There were two issues with the test: 1. A race between a race_condition.inc and status variable, where the status variable Rpl_semi_sync_master_status could be ON before the semi-sync connection finished establishing, resulting in Rpl_semi_sync_master_clients showing 0 (instead of 1). To fix this, we simply instead wait for Rpl_semi_sync_master_clients to be 1 before proceeding. 2. Another race between a race_condition.inc and status variable, where the wait_condition waited on a process_list command of 'BINLOG DUMP' to disappear to infer the binlog dump thread was killed, to where we then verified semi-sync state was correct using status variables. However, the 'BINLOG DUMP' command is overridden with a killed status before the semi-sync tear-down happens, and thereby we could see invalid values. The fix for this is to change the wait_condition to instead wait for the connection with the replication user is gone, because that stays through the binlog dump thread tear-down life-cycle

log_t::append_prepare_wait(): Do not attempt to read log_sys.write_lsn because it is not protected by log_sys.latch but by write_lock, which we cannot hold here. The assertion could fail if log_t::write_buf() is executing concurrently, and it has not yet executed log_write_buf() or updated log_sys.write_lsn. Fixes up commit acd071f (MDEV-21923)

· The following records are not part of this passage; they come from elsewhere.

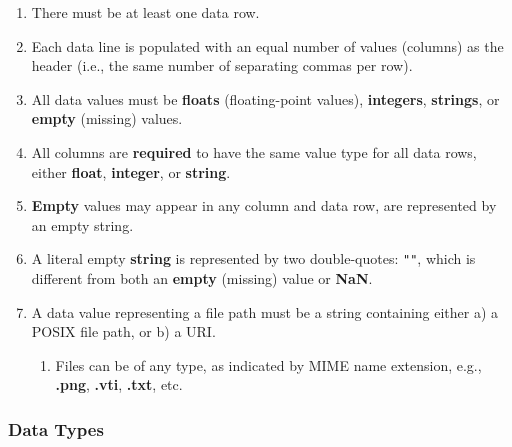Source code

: \begin{enumerate}
\begin{enumerate}
    \item There must be at least one data row.
    \item Each data line is populated with an equal number of values
          (columns) as the header (i.e., the same number of separating commas
          per row).
    \item All data values must be \textbf{floats} (floating-point values),
          \textbf{integers}, \textbf{strings}, or \textbf{empty} (missing)
          values.
    \item All columns are \textbf{required} to have the same value type for
          all data rows, either \textbf{float}, \textbf{integer}, or
          \textbf{string}.
    \item \textbf{Empty} values may appear in any column and data row, are represented by an empty string.
    \item A literal empty \textbf{string} is represented by two double-quotes:
          \texttt{""}, which is different from both an \textbf{empty} (missing)
          value or \textbf{NaN}.
    \item A data value representing a file path must be a string containing either
          a) a POSIX file path, or b) a URI.
    \begin{enumerate}
    \item Files can be of any type, as indicated by MIME name extension, e.g.,
          \textbf{.png}, \textbf{.vti}, \textbf{.txt}, etc.
    \end{enumerate}
\end{enumerate}
\end{enumerate}

\subsubsection{Data Types}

In commit b692342 (MDEV-29445) we started to specify the MAP_POPULATE flag for allocating the InnoDB buffer pool. This would cause a lot of time to be spent on __mm_populate() inside the Linux kernel, such as 16 seconds to pre-fault or commit innodb_buffer_pool_size=64G. Let us revert to the previous way of allocating the buffer pool at startup. Note: An attempt to increase the buffer pool size by SET GLOBAL innodb_buffer_pool_size (up to innodb_buffer_pool_size_max) will invoke my_virtual_mem_commit(), which will use MAP_POPULATE to zero-fill and prefault the requested additional memory area, blocking buf_pool.mutex. Before MDEV-29445 we allocated the InnoDB buffer pool by invoking mmap(2) once (via my_large_malloc()). After the change, we would invoke mmap(2) twice, first via my_virtual_mem_reserve() and then via my_virtual_mem_commit(). Outside Microsoft Windows, we are reverting back to my_large_malloc() like allocation. my_virtual_mem_reserve(): Define only for Microsoft Windows. Other platforms should invoke my_large_virtual_alloc() and update_malloc_size() instead of my_virtual_mem_reserve() and my_virtual_mem_commit(). my_large_virtual_alloc(): Define only outside Microsoft Windows. Do not specify MAP_NORESERVE nor MAP_POPULATE, to preserve compatibility with my_large_malloc(). Were MAP_POPULATE specified, the mmap() system call would be significantly slower, for example 18 seconds to reserve 64 GiB upfront.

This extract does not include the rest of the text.